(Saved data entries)

Segment Open

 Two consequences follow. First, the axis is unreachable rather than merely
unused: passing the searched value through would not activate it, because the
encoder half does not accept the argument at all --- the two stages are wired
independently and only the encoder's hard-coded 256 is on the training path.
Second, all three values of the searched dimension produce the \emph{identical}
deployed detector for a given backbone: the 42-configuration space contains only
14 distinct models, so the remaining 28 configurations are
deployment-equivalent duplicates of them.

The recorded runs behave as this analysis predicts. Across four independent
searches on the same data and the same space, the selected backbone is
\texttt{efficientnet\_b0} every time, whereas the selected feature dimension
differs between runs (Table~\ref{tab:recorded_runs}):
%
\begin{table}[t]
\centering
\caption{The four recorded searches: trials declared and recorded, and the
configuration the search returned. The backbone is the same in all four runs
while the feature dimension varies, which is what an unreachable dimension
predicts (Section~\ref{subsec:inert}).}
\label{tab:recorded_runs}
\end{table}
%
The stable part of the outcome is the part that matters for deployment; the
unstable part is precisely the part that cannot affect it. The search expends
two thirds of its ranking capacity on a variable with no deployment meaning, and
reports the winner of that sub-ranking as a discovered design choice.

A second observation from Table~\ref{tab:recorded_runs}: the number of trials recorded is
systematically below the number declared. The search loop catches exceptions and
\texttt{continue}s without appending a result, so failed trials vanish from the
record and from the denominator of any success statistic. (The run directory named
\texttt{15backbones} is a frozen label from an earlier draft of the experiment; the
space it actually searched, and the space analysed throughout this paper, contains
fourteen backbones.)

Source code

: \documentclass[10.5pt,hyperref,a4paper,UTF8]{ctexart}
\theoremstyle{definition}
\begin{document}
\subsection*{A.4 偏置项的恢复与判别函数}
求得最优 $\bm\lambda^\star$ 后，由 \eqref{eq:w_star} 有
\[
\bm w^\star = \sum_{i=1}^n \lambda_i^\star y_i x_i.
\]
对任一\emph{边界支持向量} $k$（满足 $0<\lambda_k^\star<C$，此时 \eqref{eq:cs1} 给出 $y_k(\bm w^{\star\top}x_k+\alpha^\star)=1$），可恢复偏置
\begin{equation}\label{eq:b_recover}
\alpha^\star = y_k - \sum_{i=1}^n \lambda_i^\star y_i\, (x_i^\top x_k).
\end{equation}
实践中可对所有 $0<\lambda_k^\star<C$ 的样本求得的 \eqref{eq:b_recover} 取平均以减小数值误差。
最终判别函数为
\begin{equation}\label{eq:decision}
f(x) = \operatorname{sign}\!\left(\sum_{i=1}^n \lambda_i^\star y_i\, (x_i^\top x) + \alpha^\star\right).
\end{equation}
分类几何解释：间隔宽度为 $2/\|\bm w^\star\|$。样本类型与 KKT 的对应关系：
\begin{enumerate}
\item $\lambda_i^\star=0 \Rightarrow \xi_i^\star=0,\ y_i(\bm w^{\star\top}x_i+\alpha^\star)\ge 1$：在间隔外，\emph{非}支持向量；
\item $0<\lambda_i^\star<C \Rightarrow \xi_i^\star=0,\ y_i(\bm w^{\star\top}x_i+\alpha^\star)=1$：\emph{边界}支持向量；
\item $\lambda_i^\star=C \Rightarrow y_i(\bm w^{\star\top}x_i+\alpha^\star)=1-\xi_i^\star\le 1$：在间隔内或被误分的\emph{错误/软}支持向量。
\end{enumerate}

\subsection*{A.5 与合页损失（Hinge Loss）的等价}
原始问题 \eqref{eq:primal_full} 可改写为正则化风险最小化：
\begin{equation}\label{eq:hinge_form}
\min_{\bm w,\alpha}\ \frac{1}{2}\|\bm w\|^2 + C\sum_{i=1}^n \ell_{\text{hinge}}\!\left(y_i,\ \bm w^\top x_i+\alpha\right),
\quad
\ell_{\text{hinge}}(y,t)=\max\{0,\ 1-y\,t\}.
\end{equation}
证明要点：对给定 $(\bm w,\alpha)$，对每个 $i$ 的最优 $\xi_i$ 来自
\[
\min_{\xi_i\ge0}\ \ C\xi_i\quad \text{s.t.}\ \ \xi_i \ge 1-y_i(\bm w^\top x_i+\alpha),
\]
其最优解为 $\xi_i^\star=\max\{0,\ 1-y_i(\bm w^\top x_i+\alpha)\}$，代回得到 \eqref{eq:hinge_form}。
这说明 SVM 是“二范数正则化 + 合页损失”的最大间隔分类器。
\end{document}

Segment Closed

• [PROBLEM REQUIREMENTS]: Using the data above, state the number of lines that contain the word "feature"; add nothing else.

• [SOLUTION FOR THIS PROBLEM]: 2